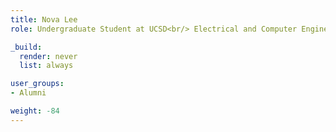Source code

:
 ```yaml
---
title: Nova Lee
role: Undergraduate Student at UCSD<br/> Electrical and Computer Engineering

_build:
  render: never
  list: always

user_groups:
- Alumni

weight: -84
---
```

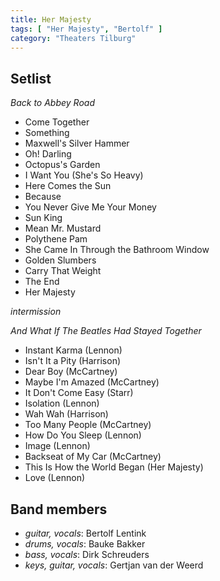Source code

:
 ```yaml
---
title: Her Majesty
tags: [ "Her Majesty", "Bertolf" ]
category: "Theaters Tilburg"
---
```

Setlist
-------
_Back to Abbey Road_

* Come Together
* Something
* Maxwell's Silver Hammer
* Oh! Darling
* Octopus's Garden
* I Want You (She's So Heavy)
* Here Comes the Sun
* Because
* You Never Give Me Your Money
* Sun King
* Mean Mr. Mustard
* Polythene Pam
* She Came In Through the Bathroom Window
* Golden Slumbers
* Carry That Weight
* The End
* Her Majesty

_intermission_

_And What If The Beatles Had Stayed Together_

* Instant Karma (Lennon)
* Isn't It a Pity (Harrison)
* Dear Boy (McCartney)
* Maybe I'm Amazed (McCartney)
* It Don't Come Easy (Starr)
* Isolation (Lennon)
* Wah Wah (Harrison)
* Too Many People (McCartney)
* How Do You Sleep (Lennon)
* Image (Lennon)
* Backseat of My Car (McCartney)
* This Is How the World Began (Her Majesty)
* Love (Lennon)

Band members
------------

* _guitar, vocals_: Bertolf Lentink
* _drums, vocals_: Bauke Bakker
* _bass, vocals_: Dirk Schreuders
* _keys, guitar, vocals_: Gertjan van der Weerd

#### Required action
Print only the lines from the opening line of the listing to the line containing "Maxwell's Silver Hammer", inclusive, exactly as they appear and without pictures.

#### Final answer
Source code

:
 ```yaml
---
title: Nova Lee
role: Undergraduate Student at UCSD<br/> Electrical and Computer Engineering

_build:
  render: never
  list: always

user_groups:
- Alumni

weight: -84
---
```

Source code

:
 ```yaml
---
title: Her Majesty
tags: [ "Her Majesty", "Bertolf" ]
category: "Theaters Tilburg"
---
```

Setlist
-------
_Back to Abbey Road_

* Come Together
* Something
* Maxwell's Silver Hammer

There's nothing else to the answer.